THE DATA:
────────────────────────────────────────

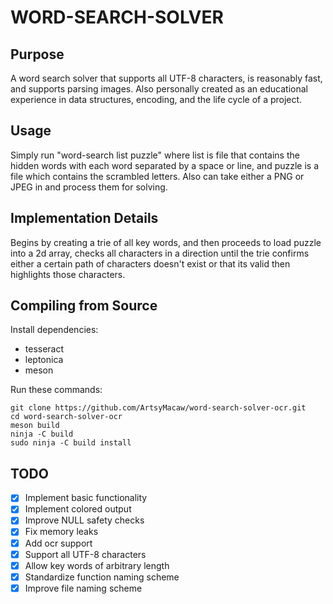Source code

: # WORD-SEARCH-SOLVER
## Purpose
A word search solver that supports all UTF-8 characters, is reasonably fast, and
supports parsing images. Also personally created as an educational experience
in data structures, encoding, and the life cycle of a project.
## Usage
Simply run "word-search list puzzle" where list is file that contains the
hidden words with each word separated by a space or line, and puzzle is a file which contains
the scrambled letters. Also can take either a PNG or JPEG in and process them for solving.
## Implementation Details
Begins by creating a trie of all key words, and then proceeds to load puzzle
into a 2d array, checks all characters in a direction until the trie confirms either
a certain path of characters doesn't exist or that its valid then highlights those
characters.
## Compiling from Source
Install dependencies:
* tesseract  
* leptonica  
* meson  

Run these commands:  
```
git clone https://github.com/ArtsyMacaw/word-search-solver-ocr.git
cd word-search-solver-ocr
meson build
ninja -C build
sudo ninja -C build install
```
## TODO
- [X] Implement basic functionality
- [X] Implement colored output
- [X] Improve NULL safety checks
- [X] Fix memory leaks
- [X] Add ocr support
- [X] Support all UTF-8 characters
- [X] Allow key words of arbitrary length
- [X] Standardize function naming scheme
- [X] Improve file naming scheme
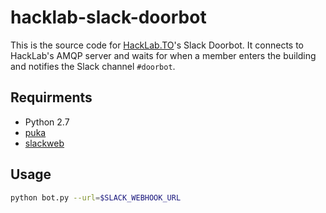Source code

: # hacklab-slack-doorbot

This is the source code for [HackLab.TO](https://hacklab.to/)'s Slack Doorbot. It connects to HackLab's AMQP server and waits for when a member enters the building and notifies the Slack channel `#doorbot`.

## Requirments

* Python 2.7
* [puka](https://pypi.python.org/pypi/puka)
* [slackweb](https://pypi.python.org/pypi/slackweb)

## Usage

```bash
python bot.py --url=$SLACK_WEBHOOK_URL
```

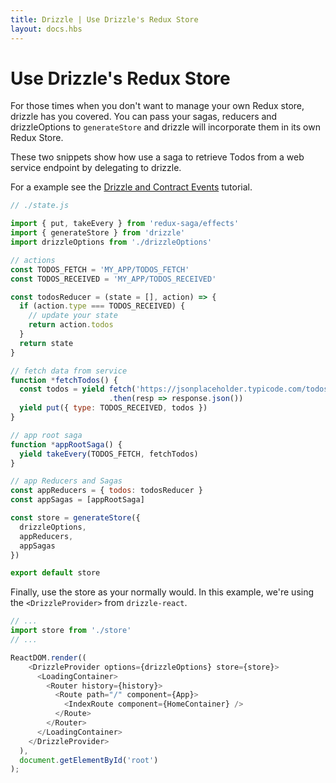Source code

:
 ```yaml
---
title: Drizzle | Use Drizzle's Redux Store
layout: docs.hbs
---
```

# Use Drizzle's Redux Store

For those times when you don't want to manage your own Redux store, drizzle has
you covered. You can pass your sagas, reducers and drizzleOptions to
`generateStore` and drizzle will incorporate them in its own Redux Store.


These two snippets show how use a saga to retrieve Todos from a web service endpoint by delegating to drizzle.

For a example see the [Drizzle and Contract
Events](/tutorials/drizzle-and-contract-events) tutorial.
```javascript
// ./state.js

import { put, takeEvery } from 'redux-saga/effects'
import { generateStore } from 'drizzle'
import drizzleOptions from './drizzleOptions'

// actions
const TODOS_FETCH = 'MY_APP/TODOS_FETCH'
const TODOS_RECEIVED = 'MY_APP/TODOS_RECEIVED'

const todosReducer = (state = [], action) => {
  if (action.type === TODOS_RECEIVED) {
    // update your state
    return action.todos
  }
  return state
}

// fetch data from service
function *fetchTodos() {
  const todos = yield fetch('https://jsonplaceholder.typicode.com/todos')
                      .then(resp => response.json())
  yield put({ type: TODOS_RECEIVED, todos })
}

// app root saga
function *appRootSaga() {
  yield takeEvery(TODOS_FETCH, fetchTodos)
}

// app Reducers and Sagas
const appReducers = { todos: todosReducer }
const appSagas = [appRootSaga]

const store = generateStore({
  drizzleOptions,
  appReducers,
  appSagas
})

export default store

```

Finally, use the store as your normally would. In this example, we're using the `<DrizzleProvider>` from `drizzle-react`.

```javascript
// ...
import store from './store'
// ...

ReactDOM.render((
    <DrizzleProvider options={drizzleOptions} store={store}>
      <LoadingContainer>
        <Router history={history}>
          <Route path="/" component={App}>
            <IndexRoute component={HomeContainer} />
          </Route>
        </Router>
      </LoadingContainer>
    </DrizzleProvider>
  ),
  document.getElementById('root')
);
```
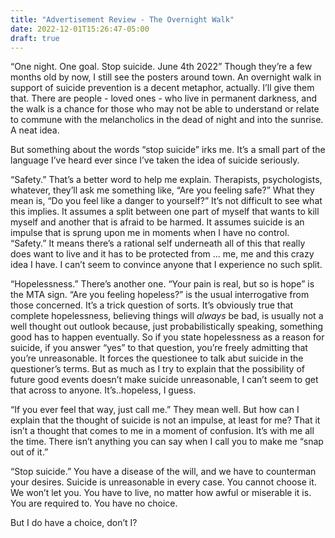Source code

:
```yaml
---
title: "Advertisement Review - The Overnight Walk"
date: 2022-12-01T15:26:47-05:00
draft: true
---
```

“One night. One goal. Stop suicide. June 4th 2022” Though they’re a few months old by now, I still see the posters around town. An overnight walk in support of suicide prevention is a decent metaphor, actually. I’ll give them that. There are people - loved ones - who live in permanent darkness, and the walk is a chance for those who may not be able to understand or relate to commune with the melancholics in the dead of night and into the sunrise. A neat idea.

But something about the words “stop suicide” irks me. It’s a small part of the language I’ve heard ever since I’ve taken the idea of suicide seriously. 

“Safety.” That’s a better word to help me explain. Therapists, psychologists, whatever, they’ll ask me something like, “Are you feeling safe?” What they mean is, “Do you feel like a danger to yourself?” It’s not difficult to see what this implies. It assumes a split between one part of myself that wants to kill myself and another that is afraid to be harmed. It assumes suicide is an impulse that is sprung upon me in moments when I have no control. “Safety.” It means there’s a rational self underneath all of this that really does want to live and it has to be protected from … me, me and this crazy idea I have. I can’t seem to convince anyone that I experience no such split.

“Hopelessness.” There’s another one. “Your pain is real, but so is hope” is the MTA sign. “Are you feeling hopeless?” is the usual interrogative from those concerned. It’s a trick question of sorts. It’s obviously true that complete hopelessness, believing things will _always_ be bad, is usually not a well thought out outlook because, just probabilistically speaking, something good has to happen eventually. So if you state hopelessness as a reason for suicide, if you answer “yes” to that question, you’re freely admitting that you’re unreasonable. It forces the questionee to talk abut suicide in the questioner’s terms. But as much as I try to explain that the possibility of future good events doesn’t make suicide unreasonable, I can’t seem to get that across to anyone. It’s..hopeless, I guess.

“If you ever feel that way, just call me.” They mean well. But how can I explain that the thought of suicide is not an impulse, at least for me? That it isn’t a thought that comes to me in a moment of confusion. It’s with me all the time. There isn’t anything you can say when I call you to make me “snap out of it.”

“Stop suicide.” You have a disease of the will, and we have to counterman your desires. Suicide is unreasonable in every case. You cannot choose it. We won’t let you. You have to live, no matter how awful or miserable it is. You are required to. You have no choice.

But I do have a choice, don’t I?
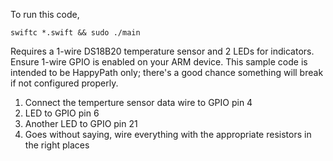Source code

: To run this code,

```
swiftc *.swift && sudo ./main
```

Requires a 1-wire DS18B20 temperature sensor and 2 LEDs for indicators. Ensure 1-wire GPIO is enabled on your ARM device. This sample code is intended to be HappyPath only; there's a good chance something will break if not configured properly.


1. Connect the temperture sensor data wire to GPIO pin 4
2. LED to GPIO pin 6
3. Another LED to GPIO pin 21
4. Goes without saying, wire everything with the appropriate resistors in the right places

────────────────────────────────────────

THE PROBLEM:
Please filter the data down to the lines containing the word "drizzleOptions".

RESPONSE TO THE TASK:
you covered. You can pass your sagas, reducers and drizzleOptions to
import drizzleOptions from './drizzleOptions'
  drizzleOptions,
    <DrizzleProvider options={drizzleOptions} store={store}>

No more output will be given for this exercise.